Evet, yaşadığımız dünyada, paranın sözü geçiyor. Giderek büyüyen boykot hareketi sayesinde, İrlanda örneğinde olduğu gibi, fosil yakıtlara yaptıkları yatırımı geri çeken şehirler, üniversiteler ve hatta ülkeler görüyoruz. Bu sadece etik nedenlerle değil, aynı zamanda pratik nedenlerle de gerçekleşiyor. Temiz enerji büyümeye devam ettikçe, bu diğer yatırımlar başarısız olacaktır. Para konuştuğu zaman, dünya dinler.
Geçtiğimiz yıl iklim alanında gördüğünüz en olumlu gelişmeler neler?
Bana her gün umudumu nereden bulduğum soruluyor. Verdiğim yanıt şu: Ben umudu yaptığım bilimde bulmuyorum, insanlarda buluyorum. Geçtiğimiz son birkaç yılda, iklim hakkında konuşmak ve bu konuda bir şey yapmak isteyen insan sayısı katlanarak arttı. Ardından, İklim Eylemi için Genç Evanjelikler (Young Evangelicals for Climate Action), RepublicEN, yakıt ve inşaat sektöründe çalışan ve fosil yakıtlardan kurtulma hareketinin parçası olmak isteyen gençlerden oluşan Demir ve Dünya (Iron and Earth) grubu gibi beklenmedik örgütlenmelerin sayısı da arttı. Ayrıca, şu anda elektirik ihtiyacının yüzde 20’sini rüzgâr ve güneş enerjisinden karşılayan Texas gibi muhafazakâr eyaletlerde bile yenilenebilir enerjiye yönelik ilgi artıyor. Son olarak, güneşin bütün dünyada en hızlı büyüyen enerji kaynağı olması, Hindistan’dan Amerika’ya kadar her yerde temiz enerji ile ilgili iş alanlarının artması ve fosil yakıt alternatiflerinin fiyatlarının ucuzlamasını sağlayacak ve bu tür alternatiflere erişimi artıracak yeni teknolojinin her yıl gelişiyor olması gibi yüreklendirici haberler var.
İklim değişikliğini geciktirme olasılığımız var mı?

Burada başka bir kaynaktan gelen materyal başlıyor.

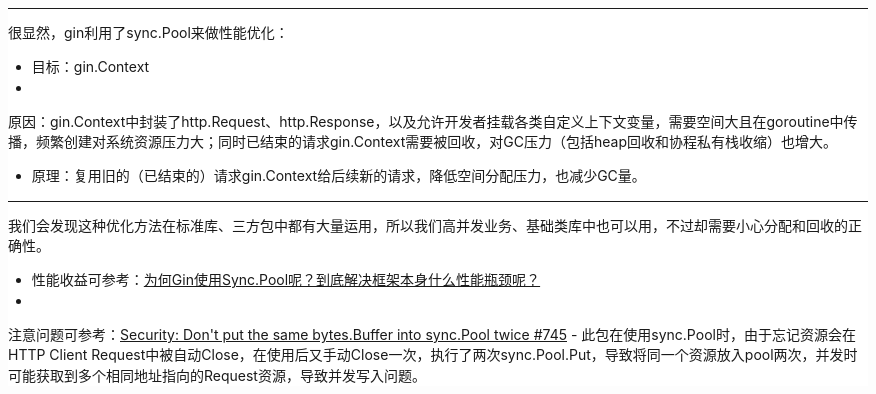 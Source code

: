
 ```go
```

---

很显然，gin利用了sync.Pool来做性能优化：

- 目标：gin.Context
-
原因：gin.Context中封装了http.Request、http.Response，以及允许开发者挂载各类自定义上下文变量，需要空间大且在goroutine中传播，频繁创建对系统资源压力大；同时已结束的请求gin.Context需要被回收，对GC压力（包括heap回收和协程私有栈收缩）也增大。
- 原理：复用旧的（已结束的）请求gin.Context给后续新的请求，降低空间分配压力，也减少GC量。

---

我们会发现这种优化方法在标准库、三方包中都有大量运用，所以我们高并发业务、基础类库中也可以用，不过却需要小心分配和回收的正确性。

- 性能收益可参考：[为何Gin使用Sync.Pool呢？到底解决框架本身什么性能瓶颈呢？](https://www.modb.pro/db/189609)
-
注意问题可参考：[Security: Don't put the same bytes.Buffer into sync.Pool twice #745](https://github.com/go-resty/resty/pull/745)
    - 此包在使用sync.Pool时，由于忘记资源会在HTTP Client
      Request中被自动Close，在使用后又手动Close一次，执行了两次sync.Pool.Put，导致将同一个资源放入pool两次，并发时可能获取到多个相同地址指向的Request资源，导致并发写入问题。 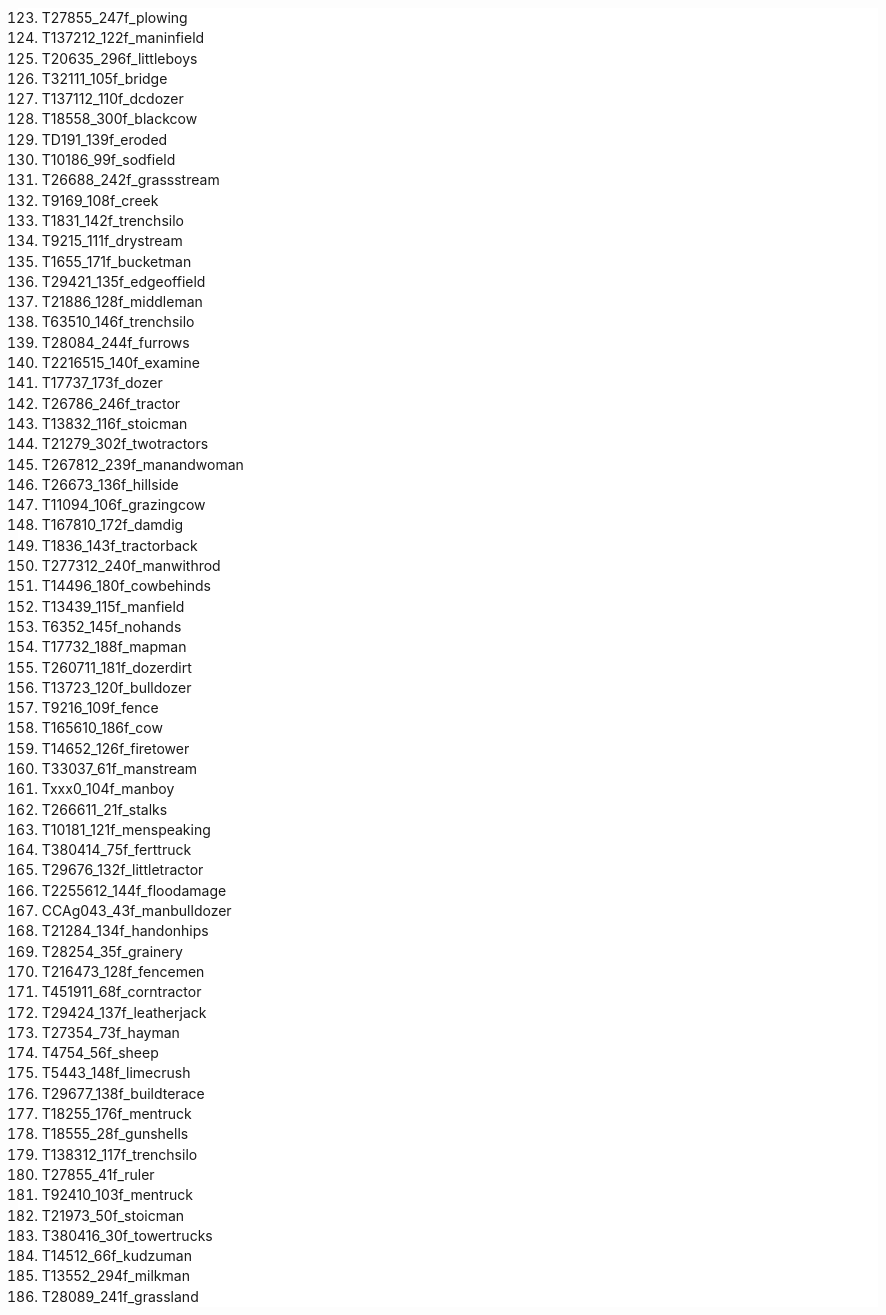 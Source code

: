 123. T27855_247f_plowing
124. T137212_122f_maninfield
125. T20635_296f_littleboys
126. T32111_105f_bridge
127. T137112_110f_dcdozer
128. T18558_300f_blackcow
129. TD191_139f_eroded
130. T10186_99f_sodfield
131. T26688_242f_grassstream
132. T9169_108f_creek
133. T1831_142f_trenchsilo
134. T9215_111f_drystream
135. T1655_171f_bucketman
136. T29421_135f_edgeoffield
137. T21886_128f_middleman
138. T63510_146f_trenchsilo
139. T28084_244f_furrows
140. T2216515_140f_examine
141. T17737_173f_dozer
142. T26786_246f_tractor
143. T13832_116f_stoicman
144. T21279_302f_twotractors
145. T267812_239f_manandwoman
146. T26673_136f_hillside
147. T11094_106f_grazingcow
148. T167810_172f_damdig
149. T1836_143f_tractorback
150. T277312_240f_manwithrod
151. T14496_180f_cowbehinds
152. T13439_115f_manfield
153. T6352_145f_nohands
154. T17732_188f_mapman
155. T260711_181f_dozerdirt
156. T13723_120f_bulldozer
157. T9216_109f_fence
158. T165610_186f_cow
159. T14652_126f_firetower
160. T33037_61f_manstream
161. Txxx0_104f_manboy
162. T266611_21f_stalks
163. T10181_121f_menspeaking
164. T380414_75f_ferttruck
165. T29676_132f_littletractor
166. T2255612_144f_floodamage
167. CCAg043_43f_manbulldozer
168. T21284_134f_handonhips
169. T28254_35f_grainery
170. T216473_128f_fencemen
171. T451911_68f_corntractor
172. T29424_137f_leatherjack
173. T27354_73f_hayman
174. T4754_56f_sheep
175. T5443_148f_limecrush
176. T29677_138f_buildterace
177. T18255_176f_mentruck
178. T18555_28f_gunshells
179. T138312_117f_trenchsilo
180. T27855_41f_ruler
181. T92410_103f_mentruck
182. T21973_50f_stoicman
183. T380416_30f_towertrucks
184. T14512_66f_kudzuman
185. T13552_294f_milkman
186. T28089_241f_grassland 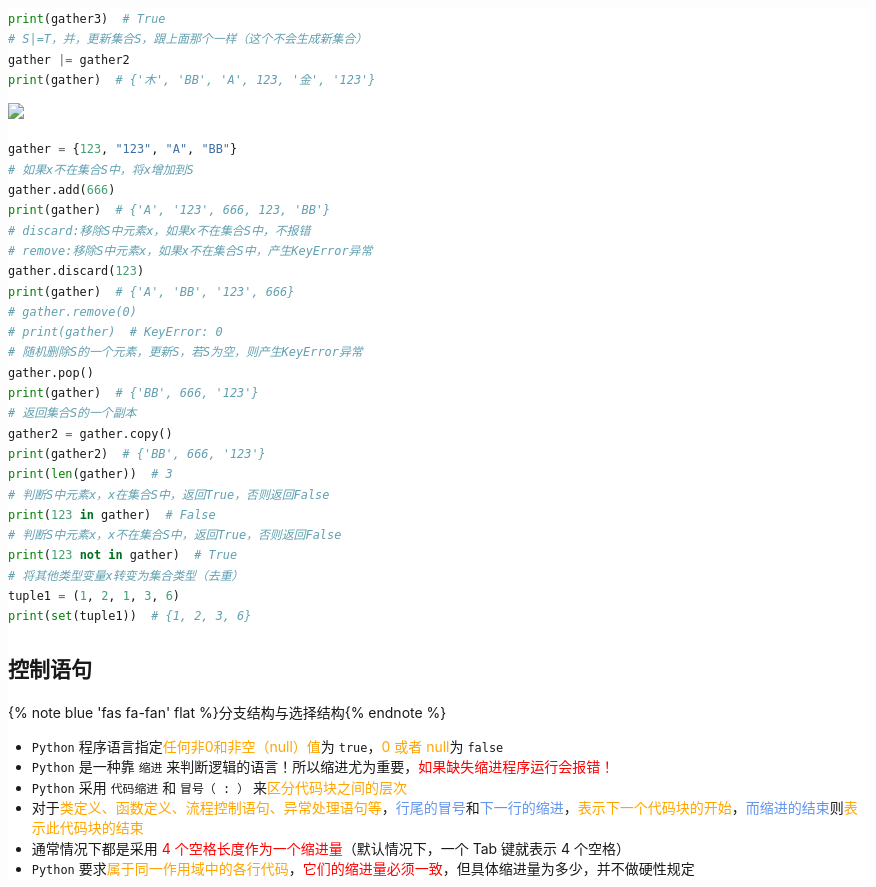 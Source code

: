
 ```python
print(gather3)  # True
# S|=T，并，更新集合S，跟上面那个一样（这个不会生成新集合）
gather |= gather2
print(gather)  # {'木', 'BB', 'A', 123, '金', '123'}
```

![](https://image-1309791158.cos.ap-guangzhou.myqcloud.com/其他/202205281629093.png)

```python
gather = {123, "123", "A", "BB"}
# 如果x不在集合S中，将x增加到S
gather.add(666)
print(gather)  # {'A', '123', 666, 123, 'BB'}
# discard:移除S中元素x，如果x不在集合S中，不报错
# remove:移除S中元素x，如果x不在集合S中，产生KeyError异常
gather.discard(123)
print(gather)  # {'A', 'BB', '123', 666}
# gather.remove(0)
# print(gather)  # KeyError: 0
# 随机删除S的一个元素，更新S，若S为空，则产生KeyError异常
gather.pop()
print(gather)  # {'BB', 666, '123'}
# 返回集合S的一个副本
gather2 = gather.copy()
print(gather2)  # {'BB', 666, '123'}
print(len(gather))  # 3
# 判断S中元素x，x在集合S中，返回True，否则返回False
print(123 in gather)  # False
# 判断S中元素x，x不在集合S中，返回True，否则返回False
print(123 not in gather)  # True
# 将其他类型变量x转变为集合类型（去重）
tuple1 = (1, 2, 1, 3, 6)
print(set(tuple1))  # {1, 2, 3, 6}
```





##  控制语句

{% note blue 'fas fa-fan' flat %}分支结构与选择结构{% endnote %}

- `Python` 程序语言指定<font color='orange'>任何非0和非空（null）值</font>为 `true`，<font color='orange'>0 或者 null</font>为 `false`
- `Python` 是⼀种靠 `缩进` 来判断逻辑的语言！所以缩进尤为重要，<font color='red'>如果缺失缩进程序运行会报错！</font>
- `Python` 采用 `代码缩进` 和 `冒号（ : ）` 来<font color='orange'>区分代码块之间的层次</font>
- 对于<font color='orange'>类定义、函数定义、流程控制语句、异常处理语句等</font>，<font color='cornflowerblue'>行尾的冒号</font>和<font color='cornflowerblue'>下一行的缩进</font>，<font color='orange'>表示下一个代码块的开始</font>，<font color='cornflowerblue'>而缩进的结束</font>则<font color='orange'>表示此代码块的结束</font>
- 通常情况下都是采用 <font color='red'>4 个空格长度作为一个缩进量</font>（默认情况下，一个 Tab 键就表示 4 个空格）
- `Python` 要求<font color='orange'>属于同一作用域中的各行代码</font>，<font color='red'>它们的缩进量必须一致</font>，但具体缩进量为多少，并不做硬性规定
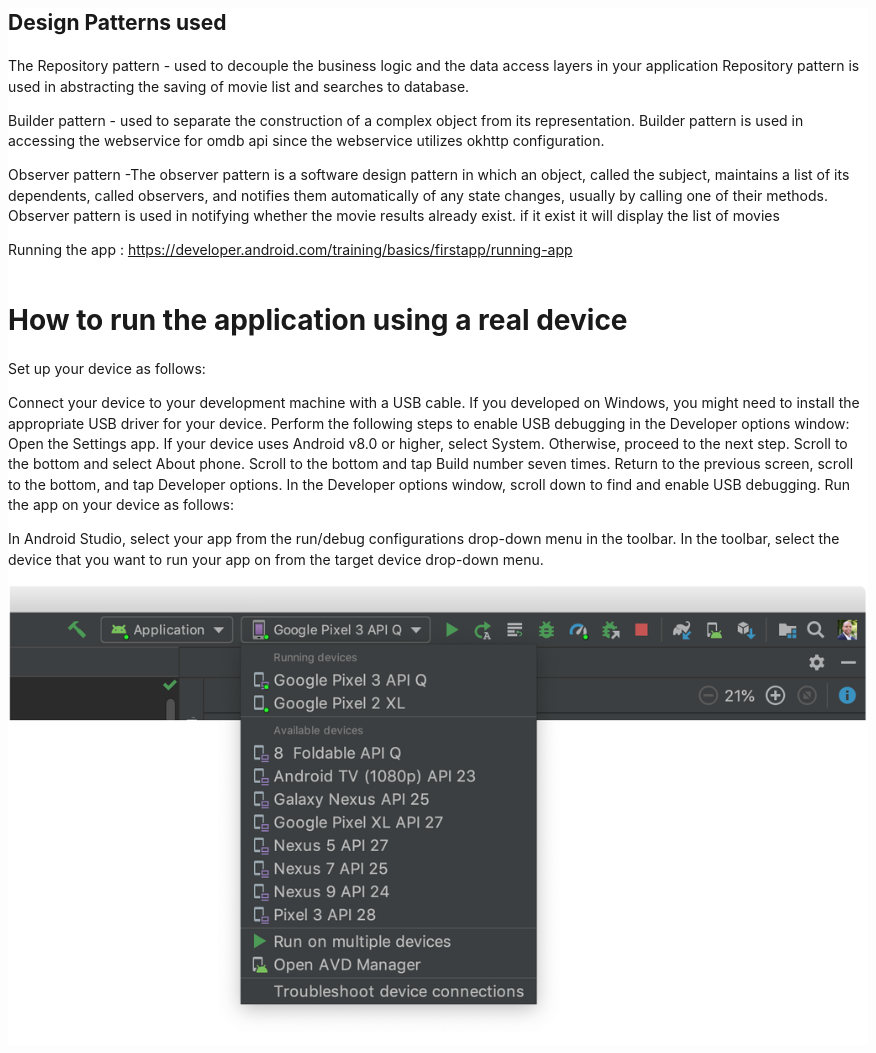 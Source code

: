 Design Patterns used
-------

The Repository pattern - used to decouple the business logic and the data access layers in your application
Repository pattern is used in abstracting the saving of movie list and searches to database.

Builder pattern - used to separate the construction of a complex object from its representation.
Builder pattern is used in accessing the webservice for omdb api since the webservice utilizes okhttp configuration.

Observer pattern -The observer pattern is a software design pattern in which an object, called the subject, maintains a list of its dependents, called observers, and notifies them automatically of any state changes, usually by calling one of their methods.
Observer pattern is used in notifying whether the movie results already exist. if it exist it will display the list of movies


[0]: https://developer.android.com/jetpack/components
[1]: https://developer.android.com/topic/libraries/support-library/packages#v7-appcompat
[2]: https://developer.android.com/kotlin/ktx
[3]: https://developer.android.com/training/testing/
[4]: https://developer.android.com/jetpack/arch/
[5]: https://developer.android.com/topic/libraries/architecture/lifecycle
[6]: https://developer.android.com/topic/libraries/architecture/livedata
[7]: https://developer.android.com/topic/libraries/architecture/room
[8]: https://developer.android.com/topic/libraries/architecture/viewmodel
[9]: https://developer.android.com/guide/topics/ui
[10]: https://developer.android.com/training/animation/
[11]: https://developer.android.com/training/constraint-layout/motionlayout
[12]: https://developer.android.com/guide/components/fragments
[13]: https://developer.android.com/guide/topics/ui/declaring-layout
[14]: https://github.com/coil-kt/coil
[15]: https://insert-koin.io/
[16]: https://kotlinlang.org/docs/reference/coroutines-overview.html
[17]: https://square.github.io/retrofit/
[18]: https://github.com/airbnb/lottie-android



Running the app : https://developer.android.com/training/basics/firstapp/running-app

How to run the application using a real device
=================


Set up your device as follows: 

Connect your device to your development machine with a USB cable. If you developed on Windows, you might need to install the appropriate USB driver for your device.
Perform the following steps to enable USB debugging in the Developer options window:
Open the Settings app.
If your device uses Android v8.0 or higher, select System. Otherwise, proceed to the next step.
Scroll to the bottom and select About phone.
Scroll to the bottom and tap Build number seven times.
Return to the previous screen, scroll to the bottom, and tap Developer options.
In the Developer options window, scroll down to find and enable USB debugging.
Run the app on your device as follows:

In Android Studio, select your app from the run/debug configurations drop-down menu in the toolbar.
In the toolbar, select the device that you want to run your app on from the target device drop-down menu.

![android_studio_device](screenshots/deploy_run_app.png)
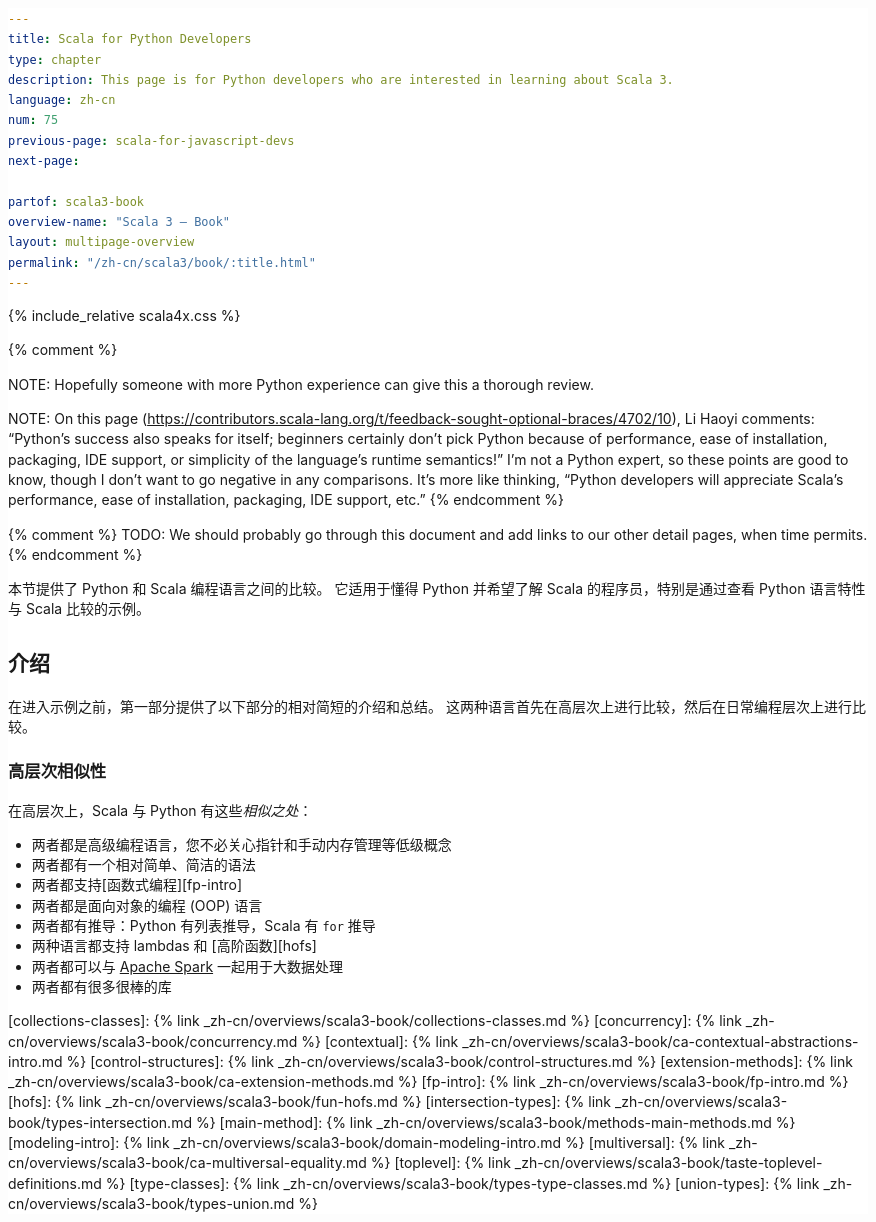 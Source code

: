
 ```yaml
---
title: Scala for Python Developers
type: chapter
description: This page is for Python developers who are interested in learning about Scala 3.
language: zh-cn
num: 75
previous-page: scala-for-javascript-devs
next-page:

partof: scala3-book
overview-name: "Scala 3 — Book"
layout: multipage-overview
permalink: "/zh-cn/scala3/book/:title.html"
---
```


{% include_relative scala4x.css %}

<div markdown="1" class="scala3-comparison-page">

{% comment %}

NOTE: Hopefully someone with more Python experience can give this a thorough review.

NOTE: On this page (https://contributors.scala-lang.org/t/feedback-sought-optional-braces/4702/10), Li Haoyi comments: “Python’s success also speaks for itself; beginners certainly don’t pick Python because of performance, ease of installation, packaging, IDE support, or simplicity of the language’s runtime semantics!” I’m not a Python expert, so these points are good to know, though I don’t want to go negative in any comparisons.
It’s more like thinking, “Python developers will appreciate Scala’s performance, ease of installation, packaging, IDE support, etc.”
{% endcomment %}

{% comment %}
TODO: We should probably go through this document and add links to our other detail pages, when time permits.
{% endcomment %}

本节提供了 Python 和 Scala 编程语言之间的比较。
它适用于懂得 Python 并希望了解 Scala 的程序员，特别是通过查看 Python 语言特性与 Scala 比较的示例。

## 介绍

在进入示例之前，第一部分提供了以下部分的相对简短的介绍和总结。
这两种语言首先在高层次上进行比较，然后在日常编程层次上进行比较。

### 高层次相似性

在高层次上，Scala 与 Python 有这些*相似之处*：

- 两者都是高级编程语言，您不必关心指针和手动内存管理等低级概念
- 两者都有一个相对简单、简洁的语法
- 两者都支持[函数式编程][fp-intro]
- 两者都是面向对象的编程 (OOP) 语言
- 两者都有推导：Python 有列表推导，Scala 有 `for` 推导
- 两种语言都支持 lambdas 和 [高阶函数][hofs]
- 两者都可以与 [Apache Spark](https://spark.apache.org) 一起用于大数据处理
- 两者都有很多很棒的库


[collections-classes]: {% link _zh-cn/overviews/scala3-book/collections-classes.md %}
[concurrency]: {% link _zh-cn/overviews/scala3-book/concurrency.md %}
[contextual]: {% link _zh-cn/overviews/scala3-book/ca-contextual-abstractions-intro.md %}
[control-structures]: {% link _zh-cn/overviews/scala3-book/control-structures.md %}
[extension-methods]: {% link _zh-cn/overviews/scala3-book/ca-extension-methods.md %}
[fp-intro]: {% link _zh-cn/overviews/scala3-book/fp-intro.md %}
[hofs]: {% link _zh-cn/overviews/scala3-book/fun-hofs.md %}
[intersection-types]: {% link _zh-cn/overviews/scala3-book/types-intersection.md %}
[main-method]: {% link _zh-cn/overviews/scala3-book/methods-main-methods.md %}
[modeling-intro]: {% link _zh-cn/overviews/scala3-book/domain-modeling-intro.md %}
[multiversal]: {% link _zh-cn/overviews/scala3-book/ca-multiversal-equality.md %}
[toplevel]: {% link _zh-cn/overviews/scala3-book/taste-toplevel-definitions.md %}
[type-classes]: {% link _zh-cn/overviews/scala3-book/types-type-classes.md %}
[union-types]: {% link _zh-cn/overviews/scala3-book/types-union.md %} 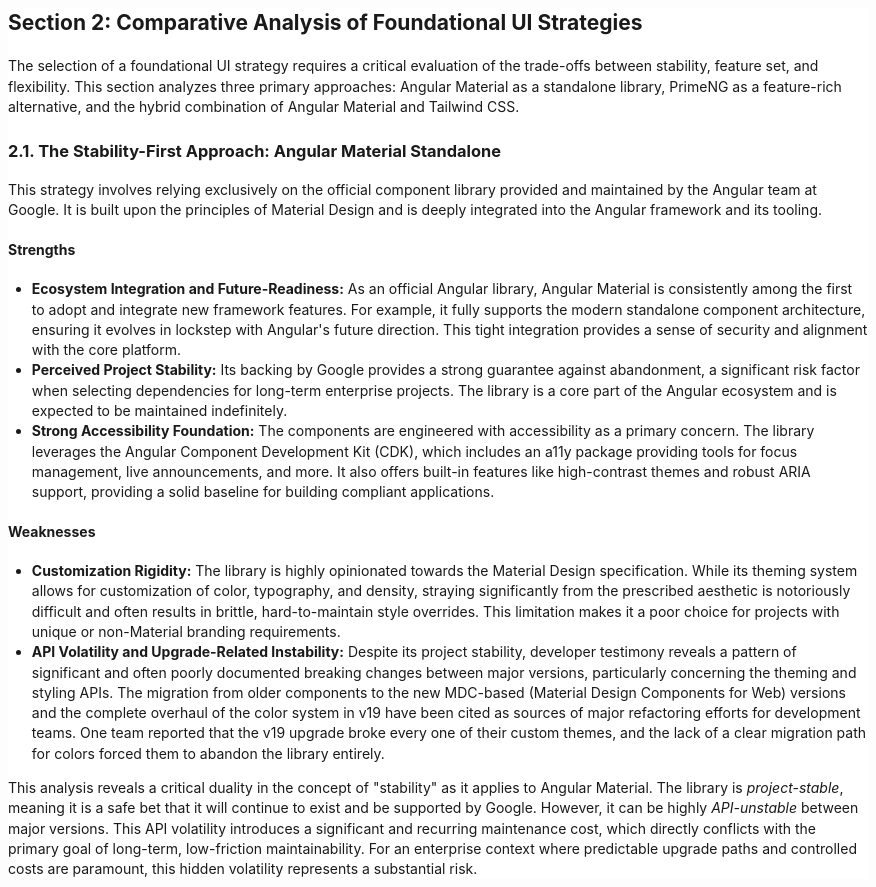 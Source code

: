 ## **Section 2: Comparative Analysis of Foundational UI Strategies**

The selection of a foundational UI strategy requires a critical evaluation of the trade-offs between stability, feature set, and flexibility. This section analyzes three primary approaches: Angular Material as a standalone library, PrimeNG as a feature-rich alternative, and the hybrid combination of Angular Material and Tailwind CSS.

### **2.1. The Stability-First Approach: Angular Material Standalone**

This strategy involves relying exclusively on the official component library provided and maintained by the Angular team at Google. It is built upon the principles of Material Design and is deeply integrated into the Angular framework and its tooling.

#### **Strengths**

* **Ecosystem Integration and Future-Readiness:** As an official Angular library, Angular Material is consistently among the first to adopt and integrate new framework features. For example, it fully supports the modern standalone component architecture, ensuring it evolves in lockstep with Angular's future direction. This tight integration provides a sense of security and alignment with the core platform.  
* **Perceived Project Stability:** Its backing by Google provides a strong guarantee against abandonment, a significant risk factor when selecting dependencies for long-term enterprise projects. The library is a core part of the Angular ecosystem and is expected to be maintained indefinitely.  
* **Strong Accessibility Foundation:** The components are engineered with accessibility as a primary concern. The library leverages the Angular Component Development Kit (CDK), which includes an a11y package providing tools for focus management, live announcements, and more. It also offers built-in features like high-contrast themes and robust ARIA support, providing a solid baseline for building compliant applications.

#### **Weaknesses**

* **Customization Rigidity:** The library is highly opinionated towards the Material Design specification. While its theming system allows for customization of color, typography, and density, straying significantly from the prescribed aesthetic is notoriously difficult and often results in brittle, hard-to-maintain style overrides. This limitation makes it a poor choice for projects with unique or non-Material branding requirements.  
* **API Volatility and Upgrade-Related Instability:** Despite its project stability, developer testimony reveals a pattern of significant and often poorly documented breaking changes between major versions, particularly concerning the theming and styling APIs. The migration from older components to the new MDC-based (Material Design Components for Web) versions and the complete overhaul of the color system in v19 have been cited as sources of major refactoring efforts for development teams. One team reported that the v19 upgrade broke every one of their custom themes, and the lack of a clear migration path for colors forced them to abandon the library entirely.

This analysis reveals a critical duality in the concept of "stability" as it applies to Angular Material. The library is *project-stable*, meaning it is a safe bet that it will continue to exist and be supported by Google. However, it can be highly *API-unstable* between major versions. This API volatility introduces a significant and recurring maintenance cost, which directly conflicts with the primary goal of long-term, low-friction maintainability. For an enterprise context where predictable upgrade paths and controlled costs are paramount, this hidden volatility represents a substantial risk.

İklim değişikliği, doğal değişimin üzerine eklenmiş uzun süreli bir eğilim. Tıpkı uzun süreli bir hastalığı olan hastada olduğu gibi iyi ve kötü yıllar olacak, ancak ortadan kalkmayacak. İklim değişikliğini dengede tutmak için karbon salınımını ortadan kaldırmak zorundayız. Ve hâlâ bundan çok uzağız.
Çeviren: Arife Köse
Jonathan Watts tarafından yapılan bu söyleşi 6 Ocak 2019 tarihli The Observer gazetesinden alınmıştır.